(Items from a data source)
- Opening Delimiter -

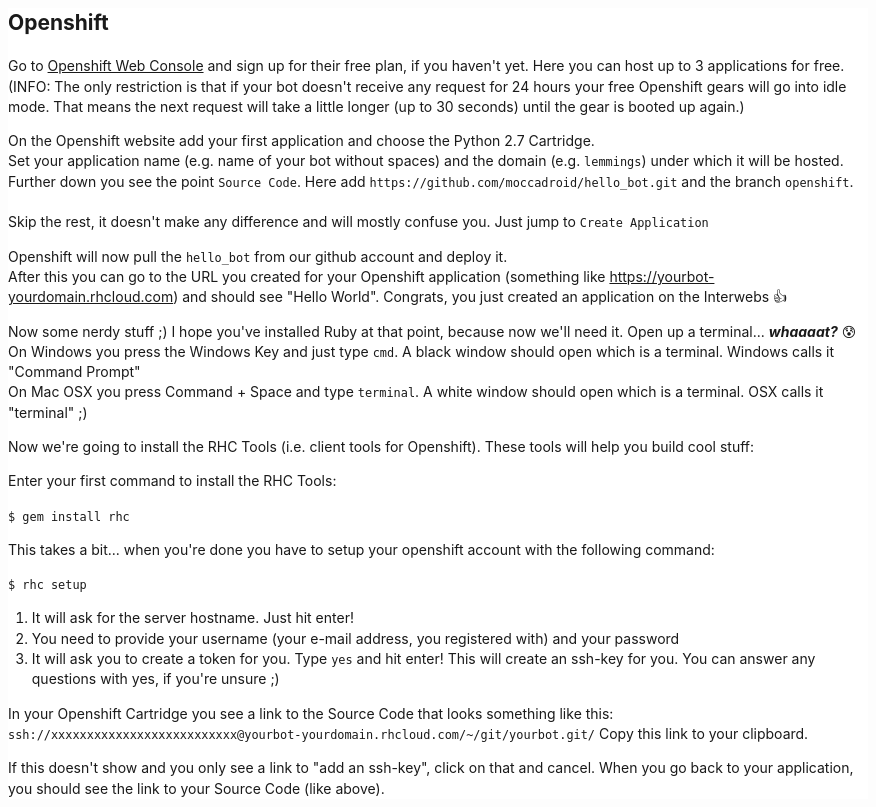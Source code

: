 ## Openshift

Go to [Openshift Web Console](https://openshift.redhat.com/app/console/applications) and sign up for their free plan, if you haven't yet. Here you can host up to 3 applications for free. <br>
(INFO: The only restriction is that if your bot doesn't receive any request for 24 hours
your free Openshift gears will go into idle mode. That means the next request will take a little longer (up to 30 seconds) until the gear is booted up again.)

On the Openshift website add your first application and choose the Python 2.7 Cartridge.
<br>Set your application name (e.g. name of your bot without spaces) and the domain (e.g. `lemmings`) under which it will be hosted.
<br>Further down you see the point `Source Code`. Here add `https://github.com/moccadroid/hello_bot.git` and the branch `openshift`.<br>
<br> Skip the rest, it doesn't make any difference and will mostly confuse you. Just jump to `Create Application` <br>

Openshift will now pull the `hello_bot` from our github account and deploy it.
<br>After this you can go to the URL you created for your Openshift application (something like https://yourbot-yourdomain.rhcloud.com) and should see "Hello World".
Congrats, you just created an application on the Interwebs :+1:

Now some nerdy stuff ;)
I hope you've installed Ruby at that point, because now we'll need it.
Open up a terminal... ***whaaaat?*** :cold_sweat:
On Windows you press the Windows Key and just type `cmd`. A black window should open which is a terminal. Windows calls it "Command Prompt"<br>
On Mac OSX you press Command + Space and type `terminal`. A white window should open which is a terminal. OSX calls it "terminal" ;) <br>

Now we're going to install the RHC Tools (i.e. client tools for Openshift). These tools will help you build cool stuff:

Enter your first command to install the RHC Tools:
```
$ gem install rhc
```
This takes a bit... when you're done you have to setup your openshift account with the following command:
```
$ rhc setup
```
1. It will ask for the server hostname. Just hit enter!
2. You need to provide your username (your e-mail address, you registered with) and your password
3. It will ask you to create a token for you. Type `yes` and hit enter! This will create an ssh-key for you.
You can answer any questions with yes, if you're unsure ;)


In your Openshift Cartridge you see a link to the Source Code that looks something like this:
<br>`ssh://xxxxxxxxxxxxxxxxxxxxxxxxxx@yourbot-yourdomain.rhcloud.com/~/git/yourbot.git/`
Copy this link to your clipboard.

If this doesn't show and you only see a link to "add an ssh-key", click on that and cancel. When you go back to your application, you should see the link to your Source Code (like above).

- Closing Delimiter -

Copy, from the lines above, each one that holds "created".

<br>After this you can go to the URL you created for your Openshift application (something like https://yourbot-yourdomain.rhcloud.com) and should see "Hello World".
Congrats, you just created an application on the Interwebs :+1:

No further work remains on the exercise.